15. The composition of claim 13, wherein the carbon nanotubes comprise about 1 to about 99.99 wt % metallic carbon nanotubes.

16. The composition of claim 13, wherein the carbon nanotubes comprise about 1 to about 99.99 wt % semi-conducting carbon nanotubes.

17. The composition of claim 1, wherein the nanotubes are armchair nanotubes, zigzag nanotubes, or combinations comprising at least one of the foregoing nanotubes.

18. The composition of claim 13, wherein the carbon nanotubes comprise about 1 to about 80 wt % impurities.

19. The composition of claim 1, comprising carbon nanotubes in an amount of less than or equal to about 2 wt % and wherein the composition has an electrical volume resistivity less than 10e⁶ohm-cm, and a notched Izod impact strength greater than 5 kilojoules/square meter.

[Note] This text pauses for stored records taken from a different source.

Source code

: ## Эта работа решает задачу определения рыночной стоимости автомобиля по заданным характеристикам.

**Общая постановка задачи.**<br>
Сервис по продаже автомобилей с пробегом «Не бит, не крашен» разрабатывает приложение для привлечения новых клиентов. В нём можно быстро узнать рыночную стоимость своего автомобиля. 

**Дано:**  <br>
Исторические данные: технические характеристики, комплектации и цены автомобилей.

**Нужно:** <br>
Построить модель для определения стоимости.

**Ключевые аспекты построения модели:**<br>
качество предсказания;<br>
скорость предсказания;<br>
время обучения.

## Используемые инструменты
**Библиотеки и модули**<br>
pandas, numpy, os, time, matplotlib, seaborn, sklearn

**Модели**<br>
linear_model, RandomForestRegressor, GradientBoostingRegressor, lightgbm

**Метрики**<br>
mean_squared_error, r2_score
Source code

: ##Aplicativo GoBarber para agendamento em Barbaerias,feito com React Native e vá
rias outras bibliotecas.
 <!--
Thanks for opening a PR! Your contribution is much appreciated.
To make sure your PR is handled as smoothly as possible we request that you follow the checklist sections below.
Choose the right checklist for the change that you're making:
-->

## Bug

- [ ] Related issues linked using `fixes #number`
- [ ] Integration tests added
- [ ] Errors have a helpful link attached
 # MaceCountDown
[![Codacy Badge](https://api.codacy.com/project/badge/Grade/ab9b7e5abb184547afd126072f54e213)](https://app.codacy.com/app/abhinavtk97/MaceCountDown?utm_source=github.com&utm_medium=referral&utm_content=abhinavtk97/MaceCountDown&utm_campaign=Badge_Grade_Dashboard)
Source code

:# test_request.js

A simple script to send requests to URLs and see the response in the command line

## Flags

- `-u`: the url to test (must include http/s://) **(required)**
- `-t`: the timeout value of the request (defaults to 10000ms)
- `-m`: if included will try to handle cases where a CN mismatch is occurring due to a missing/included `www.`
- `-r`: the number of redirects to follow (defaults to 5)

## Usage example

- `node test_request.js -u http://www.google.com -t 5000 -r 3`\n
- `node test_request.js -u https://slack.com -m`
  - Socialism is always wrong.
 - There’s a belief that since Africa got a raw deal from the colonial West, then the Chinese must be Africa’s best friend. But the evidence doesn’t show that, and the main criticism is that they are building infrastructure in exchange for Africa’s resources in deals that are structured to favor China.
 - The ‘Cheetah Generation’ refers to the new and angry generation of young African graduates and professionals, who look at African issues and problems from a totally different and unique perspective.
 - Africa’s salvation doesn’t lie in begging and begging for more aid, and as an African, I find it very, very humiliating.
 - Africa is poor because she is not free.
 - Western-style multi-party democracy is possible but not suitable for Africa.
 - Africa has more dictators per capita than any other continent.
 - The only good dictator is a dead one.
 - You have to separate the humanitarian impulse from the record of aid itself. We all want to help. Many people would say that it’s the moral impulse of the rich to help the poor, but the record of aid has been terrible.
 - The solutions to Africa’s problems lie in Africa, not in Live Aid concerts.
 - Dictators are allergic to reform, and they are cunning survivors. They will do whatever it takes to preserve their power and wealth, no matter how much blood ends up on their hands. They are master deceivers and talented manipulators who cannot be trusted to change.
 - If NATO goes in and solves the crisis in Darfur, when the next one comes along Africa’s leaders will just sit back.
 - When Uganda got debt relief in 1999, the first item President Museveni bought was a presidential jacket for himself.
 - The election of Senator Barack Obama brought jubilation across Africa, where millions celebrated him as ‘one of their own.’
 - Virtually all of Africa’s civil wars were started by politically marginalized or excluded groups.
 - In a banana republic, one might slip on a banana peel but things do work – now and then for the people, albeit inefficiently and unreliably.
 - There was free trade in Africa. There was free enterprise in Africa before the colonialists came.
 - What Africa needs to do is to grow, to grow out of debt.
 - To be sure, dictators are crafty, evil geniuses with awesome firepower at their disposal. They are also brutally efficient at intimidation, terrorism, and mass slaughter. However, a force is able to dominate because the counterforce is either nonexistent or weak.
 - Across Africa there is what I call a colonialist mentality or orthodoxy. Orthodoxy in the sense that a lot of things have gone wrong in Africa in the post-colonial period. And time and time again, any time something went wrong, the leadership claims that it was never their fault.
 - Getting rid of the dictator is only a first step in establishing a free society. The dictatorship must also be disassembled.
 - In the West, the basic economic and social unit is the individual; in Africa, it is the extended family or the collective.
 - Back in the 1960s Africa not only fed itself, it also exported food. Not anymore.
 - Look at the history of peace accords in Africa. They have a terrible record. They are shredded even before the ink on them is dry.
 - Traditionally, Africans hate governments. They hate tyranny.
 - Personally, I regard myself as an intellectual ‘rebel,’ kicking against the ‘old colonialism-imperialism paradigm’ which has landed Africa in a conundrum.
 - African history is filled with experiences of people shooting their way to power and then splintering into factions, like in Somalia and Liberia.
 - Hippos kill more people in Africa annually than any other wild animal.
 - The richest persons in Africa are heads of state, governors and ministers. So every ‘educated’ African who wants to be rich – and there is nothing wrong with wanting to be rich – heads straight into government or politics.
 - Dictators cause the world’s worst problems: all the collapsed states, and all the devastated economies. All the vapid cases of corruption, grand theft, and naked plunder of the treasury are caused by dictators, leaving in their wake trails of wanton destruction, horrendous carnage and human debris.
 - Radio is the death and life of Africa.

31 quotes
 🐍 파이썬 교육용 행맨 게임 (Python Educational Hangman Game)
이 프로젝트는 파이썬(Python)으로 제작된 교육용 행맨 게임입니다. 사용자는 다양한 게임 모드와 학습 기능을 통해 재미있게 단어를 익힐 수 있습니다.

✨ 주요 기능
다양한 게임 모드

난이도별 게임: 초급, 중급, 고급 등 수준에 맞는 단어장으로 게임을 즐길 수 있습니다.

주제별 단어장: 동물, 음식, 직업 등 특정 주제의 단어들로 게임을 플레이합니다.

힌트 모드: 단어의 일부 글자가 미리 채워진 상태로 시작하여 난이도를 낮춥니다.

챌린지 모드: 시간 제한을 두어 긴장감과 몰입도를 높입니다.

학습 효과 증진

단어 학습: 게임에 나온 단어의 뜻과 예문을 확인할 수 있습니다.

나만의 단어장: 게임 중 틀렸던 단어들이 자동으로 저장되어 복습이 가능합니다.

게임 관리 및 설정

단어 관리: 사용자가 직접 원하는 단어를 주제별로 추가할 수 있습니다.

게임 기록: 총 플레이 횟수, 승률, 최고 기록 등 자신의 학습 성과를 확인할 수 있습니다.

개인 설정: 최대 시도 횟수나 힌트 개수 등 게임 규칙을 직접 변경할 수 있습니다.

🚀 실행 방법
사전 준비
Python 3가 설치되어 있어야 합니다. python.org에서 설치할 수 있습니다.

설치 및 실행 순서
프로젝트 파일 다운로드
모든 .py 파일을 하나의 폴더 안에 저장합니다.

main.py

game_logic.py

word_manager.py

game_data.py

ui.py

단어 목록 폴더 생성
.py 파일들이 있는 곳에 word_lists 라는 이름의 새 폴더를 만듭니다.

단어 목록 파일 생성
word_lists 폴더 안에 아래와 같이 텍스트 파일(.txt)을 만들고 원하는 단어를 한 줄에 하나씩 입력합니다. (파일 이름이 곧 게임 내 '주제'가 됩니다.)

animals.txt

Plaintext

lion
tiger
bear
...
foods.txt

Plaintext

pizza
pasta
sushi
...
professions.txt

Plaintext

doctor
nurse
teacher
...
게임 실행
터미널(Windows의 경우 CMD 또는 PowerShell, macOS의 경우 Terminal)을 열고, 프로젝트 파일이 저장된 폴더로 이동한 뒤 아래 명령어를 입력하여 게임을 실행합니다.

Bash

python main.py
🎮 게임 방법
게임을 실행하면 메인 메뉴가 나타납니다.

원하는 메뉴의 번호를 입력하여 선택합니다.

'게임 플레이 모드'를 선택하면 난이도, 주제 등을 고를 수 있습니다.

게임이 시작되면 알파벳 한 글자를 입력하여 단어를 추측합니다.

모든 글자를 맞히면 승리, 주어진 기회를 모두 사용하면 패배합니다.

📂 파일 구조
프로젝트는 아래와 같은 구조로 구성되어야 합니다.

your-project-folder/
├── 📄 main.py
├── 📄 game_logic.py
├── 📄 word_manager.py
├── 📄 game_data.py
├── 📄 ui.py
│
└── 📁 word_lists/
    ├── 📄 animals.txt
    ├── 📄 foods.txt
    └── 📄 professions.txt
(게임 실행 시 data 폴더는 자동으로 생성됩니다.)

20. The composition of claim 1, wherein the polymeric resin is semi-crystalline and comprises spherulites having single wall carbon nanotubes contained therein.

21. The composition of claim 1, wherein the polymeric resin has a crystallinity of greater than or equal to about 5 wt %, based on the total weight of the composition.

22. The composition of claim 21, having an enthalpy of melting greater than or equal to about 0.2 Joules/mole Kelvin when measured in a differential scanning calorimeter at a rate of 2° C./minute.

23. The composition of claim 21, wherein the semi-crystalline polymeric resin comprises crystals oriented in the azimuthal direction of about θ=0 degrees to about θ=80 degrees.

24. The composition of claim 21, wherein the crystals have a shish kebab structure.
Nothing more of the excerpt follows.